AtAt the march, a few protesters walk together wearing Xi Jinping masks, one of them carrying a sign that says, “Like NBA We All love RMB”—the Chinese currency, renminbi—“so Are we Good now China?” When asked about the sign, its masked holder goes straight to LeBron James. “He needs to understand, what’s happening here is important for him, too,” he says. “This should be a wake-up call to the whole world.”

A couple of nights later, I meet members of this group for dinner. Here they are unmasked, but they request that I not use their real names. There is the sign holder, who asks to be called Leo, born in Malaysia but living in Hong Kong for the past 20 years, and his friend, whom I’ll call Joe, a born-and-raised Hong Konger. Both work in tech. Joe sits next to his wife, who asks to be called Maggie, a Hong Kong native who left home to go to college in the States, before returning to start her own company, in finance.

They explain the dynamics of the protests. There are the frontliners, the most visible members of the movement.
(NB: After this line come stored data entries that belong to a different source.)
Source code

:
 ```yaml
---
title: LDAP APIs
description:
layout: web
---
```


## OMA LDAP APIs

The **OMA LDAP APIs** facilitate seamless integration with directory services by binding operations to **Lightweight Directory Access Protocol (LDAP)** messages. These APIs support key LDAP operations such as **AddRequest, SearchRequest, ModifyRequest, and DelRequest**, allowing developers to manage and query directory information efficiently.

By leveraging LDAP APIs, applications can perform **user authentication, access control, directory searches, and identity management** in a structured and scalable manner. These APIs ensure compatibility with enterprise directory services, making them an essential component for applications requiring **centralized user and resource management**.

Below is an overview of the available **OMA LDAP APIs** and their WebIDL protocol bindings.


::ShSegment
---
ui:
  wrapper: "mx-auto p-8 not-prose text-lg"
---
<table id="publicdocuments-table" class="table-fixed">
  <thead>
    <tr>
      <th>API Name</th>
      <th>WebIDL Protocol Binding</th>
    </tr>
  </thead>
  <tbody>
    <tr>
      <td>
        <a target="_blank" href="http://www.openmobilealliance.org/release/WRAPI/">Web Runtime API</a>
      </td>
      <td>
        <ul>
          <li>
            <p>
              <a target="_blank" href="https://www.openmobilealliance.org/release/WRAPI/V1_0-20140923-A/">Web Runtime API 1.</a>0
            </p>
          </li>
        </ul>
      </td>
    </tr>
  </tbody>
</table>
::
And then there are those who don’t run when the protest turns violent but who try to stay out of the way, and those who march and go home early, and even those who are too afraid to march at all, but who offer support through social media posts or conversations with family and friends. “We have a phrase here,” says Maggie. “Everyone is climbing the same mountain, but we each have our own way.” As members of the professional class, the three of them support the youngest protesters by donating gas masks or helping those who lack support from their parents to pay for meals. They also drive what they call “the school bus,” shuttling young protesters to and from events after authorities have closed public transportation.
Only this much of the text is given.